Hi again.OPTION 1 - SELL AS NON-UK RESIDENT
Under new rules introduced with effect from 6 April 2015, non-UK residents who sell UK residential property may have to pay CGT in the UK which was not the case for disposals of such property prior to 6 April 2015. However, the value of the property on 5 April 2015 can be used as the "cost" of the property (instead of £410,000 in your case) which, together with the annual CGT exemption of £11,100, should pretty much cover your whole gain.
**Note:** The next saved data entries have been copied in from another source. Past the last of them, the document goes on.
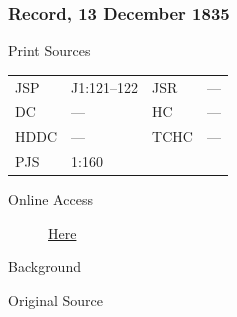 		\subsubsection{Record, 13 December 1835}
			\label{EMS-1835-JS-13-DEC-1835}
			
			\begin{description}
				\item[Print Sources]
			\end{description}

				\begin{tabular}{p{0.5in}p{1in}p{0.5in}p{1in}}
				JSP	 	& J1:121--122		& JSR 		& --- \\
				DC	 	& --- 				& HC 		& --- \\
				HDDC 	& ---				& TCHC 		& --- \\
				PJS 	& 1:160			& 	 		&  \\
				\end{tabular}
			
			\begin{description}
				\item[Online Access] \href{https://www.josephsmithpapers.org/paper-summary/journal-1835-1836/66}{Here}
			\end{description}
			
			\begin{description}
				\item[Background]
			\end{description}
			
			
			\begin{description}
				\item[Original Source]
			\end{description}
			
			
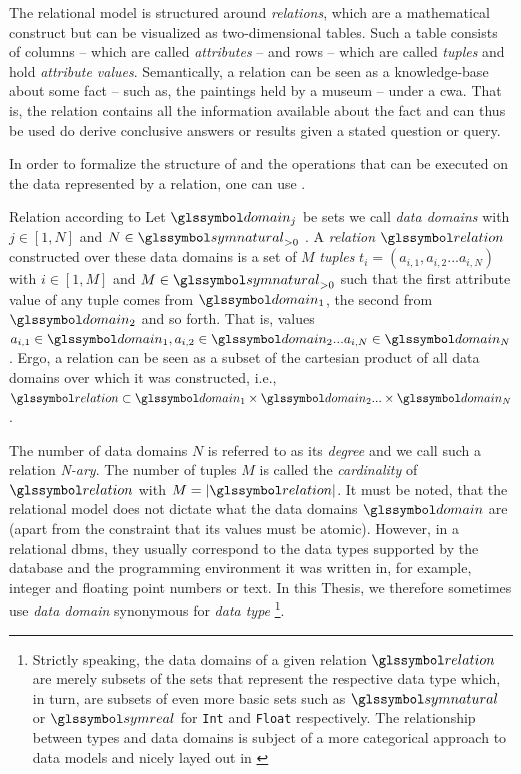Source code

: The relational model is structured around \emph{relations}, which are a mathematical construct but can be visualized as two-dimensional tables. Such a table consists of columns -- which are called \emph{attributes} -- and rows -- which are called \emph{tuples} and hold \emph{attribute values}. Semantically, a relation can be seen as a knowledge-base about some fact -- such as, the paintings held by a museum -- under a \gls{cwa}{}. That is, the relation contains all the information available about the fact and can thus be used do derive conclusive answers or results given a stated question or query.

In order to formalize the structure of and the operations that can be executed on the data represented by a relation, one can use . 

\begin{definition}[label=definition:relation]{Relation according to \cite{Codd:1970Relational}}{}
    Let $\domain_j$ be sets we call \emph{data domains} with $j \in \left[ 1, N \right]$ and $N \in \symnatural_{> 0}$ . A \emph{relation} $\relation$ constructed over these data domains is a set of $M$ \emph{tuples} $t_i = (a_{i,1}, a_{i,2} ... a_{i,N})$ with $i \in \left[ 1, M \right]$ and $M \in \symnatural_{> 0}$ such that the first attribute value of any tuple comes from $\domain_1$, the second from $\domain_2$ and so forth. That is, values $a_{i,1} \in \domain_1, a_{i,2} \in \domain_2 ... a_{i,N} \in \domain_N$. Ergo, a relation can be seen as a subset of the cartesian product of all data domains over which it was constructed, i.e., $\relation \subset \domain_1 \times \domain_2 ... \times \domain_N$.
\end{definition}

The number of data domains $N$ is referred to as its \emph{degree} and we call such a relation \emph{N-ary}. The number of tuples $M$ is called the \emph{cardinality} of $\relation$ with $M = |\relation|$. It must be noted, that the relational model does not dictate what the data domains $\domain$ are (apart from the constraint that its values must be atomic). However, in a relational \acrshort{dbms}, they usually correspond to the data types supported by the database and the programming environment it was written in, for example, integer and floating point numbers or text. In this Thesis, we therefore sometimes use \emph{data domain} synonymous for \emph{data type} \footnote{Strictly speaking, the data domains of a given relation $\relation$ are merely subsets of the sets that represent the respective data type which, in turn, are subsets of even more basic sets such as $\symnatural$ or $\symreal$ for \lstinline{Int} and \lstinline{Float} respectively. The relationship between types and data domains is subject of a more categorical approach to data models and nicely layed out in \cite{Spivak:2009Simplicial}}.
However, as you will not be selling until after your return to the UK for fear of incurring a CGT liability in the US, that option won't be open to you. I would have thought that there are reliefs in the US for periods when a property was the owner's main home. Take a look here
for information on the new rules for non-UK residents and gains made on UK residential property.OPTION 2 - ABSENCE RELIEF
Provided you have not owned another property which has been your main home since you moved abroad and you re-occupy the UK property before you sell it, you may be able to claim main residence relief for the period that you lived in the property and for the period that you worked abroad regardless of the fact that it was let. That would cover the whole gain and so there would be no CGT to pay. Take a look at CG65030 to CG65050 inclusive starting here
for information on the qualifying criteria for absence relief.OPTION 3
If you don't qualify for absence relief, you are will be able to claim relief from CGT as follows:
Total period of ownership to October 2015 179 months, occupied by you 145 months, let 32 months and vacant 2 months
Exempt gain £446,201 (£490,000 / 179 months x 163 months (145 + 18))
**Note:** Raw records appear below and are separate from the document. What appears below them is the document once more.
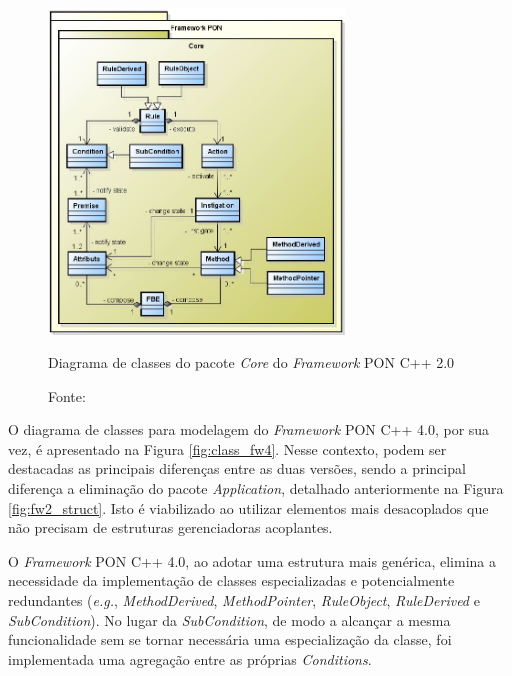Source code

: \begin{figure}[!htb]
    \centering
    \includegraphics[width=0.7\textwidth]{../figures/fw2_core.PNG}
    \smallskip
    \caption{Diagrama de classes do pacote \textit{Core} do \textit{Framework}
        PON C++ 2.0} \caption*{Fonte: }
    \label{fig:class_fw2_core}
\end{figure}



O diagrama de classes para modelagem do \textit{Framework} PON C++ 4.0, por sua
vez, é apresentado na Figura \ref{fig:class_fw4}. Nesse contexto, podem
ser destacadas as principais diferenças entre as duas versões, sendo a principal
diferença a eliminação do pacote \textit{Application}, detalhado anteriormente
na Figura \ref{fig:fw2_struct}. Isto é viabilizado ao utilizar elementos
mais desacoplados que não precisam de estruturas gerenciadoras acoplantes.

O \textit{Framework} PON C++ 4.0, ao adotar uma estrutura mais genérica, elimina
a necessidade da implementação de classes especializadas e potencialmente
redundantes (\textit{e.g.}, \textit{MethodDerived}, \textit{MethodPointer},
\textit{RuleObject}, \textit{RuleDerived} e \textit{SubCondition}). No lugar da
\textit{SubCondition}, de modo a alcançar a mesma funcionalidade sem se tornar
necessária uma especialização da classe, foi implementada uma agregação entre as
próprias \textit{Conditions}.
Letting period gain £38,324 (£490,000 / 179 months x 14 months (32 - 18))
Vacant period gain £5,475 (£490,000 / 179 months x 2 months)
Non exempt gain is £43,799 (£38,324 + £5,475)
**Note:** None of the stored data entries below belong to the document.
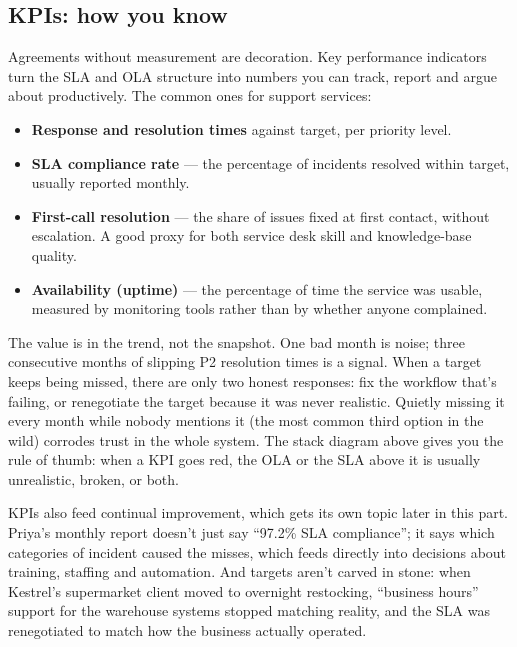\subsection{KPIs: how you know}


Agreements without measurement are decoration. Key performance indicators turn the SLA and OLA structure into numbers you can track, report and argue about productively. The common ones for support services:


\begin{itemize}[leftmargin=*]
\item \textbf{Response and resolution times} against target, per priority level.
\item \textbf{SLA compliance rate} — the percentage of incidents resolved within target, usually reported monthly.
\item \textbf{First-call resolution} — the share of issues fixed at first contact, without escalation. A good proxy for both service desk skill and knowledge-base quality.
\item \textbf{Availability (uptime)} — the percentage of time the service was usable, measured by monitoring tools rather than by whether anyone complained.
\end{itemize}

The value is in the trend, not the snapshot. One bad month is noise; three consecutive months of slipping P2 resolution times is a signal. When a target keeps being missed, there are only two honest responses: fix the workflow that's failing, or renegotiate the target because it was never realistic. Quietly missing it every month while nobody mentions it (the most common third option in the wild) corrodes trust in the whole system. The stack diagram above gives you the rule of thumb: when a KPI goes red, the OLA or the SLA above it is usually unrealistic, broken, or both.


KPIs also feed continual improvement, which gets its own topic later in this part. Priya's monthly report doesn't just say ``97.2\% SLA compliance''; it says which categories of incident caused the misses, which feeds directly into decisions about training, staffing and automation. And targets aren't carved in stone: when Kestrel's supermarket client moved to overnight restocking, ``business hours'' support for the warehouse systems stopped matching reality, and the SLA was renegotiated to match how the business actually operated.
Letting relief £38,324 (lesser of £40,000, £446,201 and £38,324)
Taxable gain £5,475 less annual CGT exemption £11,100 leaves no net taxable gain and, therefore, no Capital Gains Tax liability.
I have assumed that you reoccupy the property for one month before selling it. The gain for the period that you occupy a property as your main home is exempt from CGT as is the gain for the last 18 months of ownership regardless. Take a look at HS283 here
for more information on main residence relief and letting relief.
I hope this helps but let me know if you have any further questions.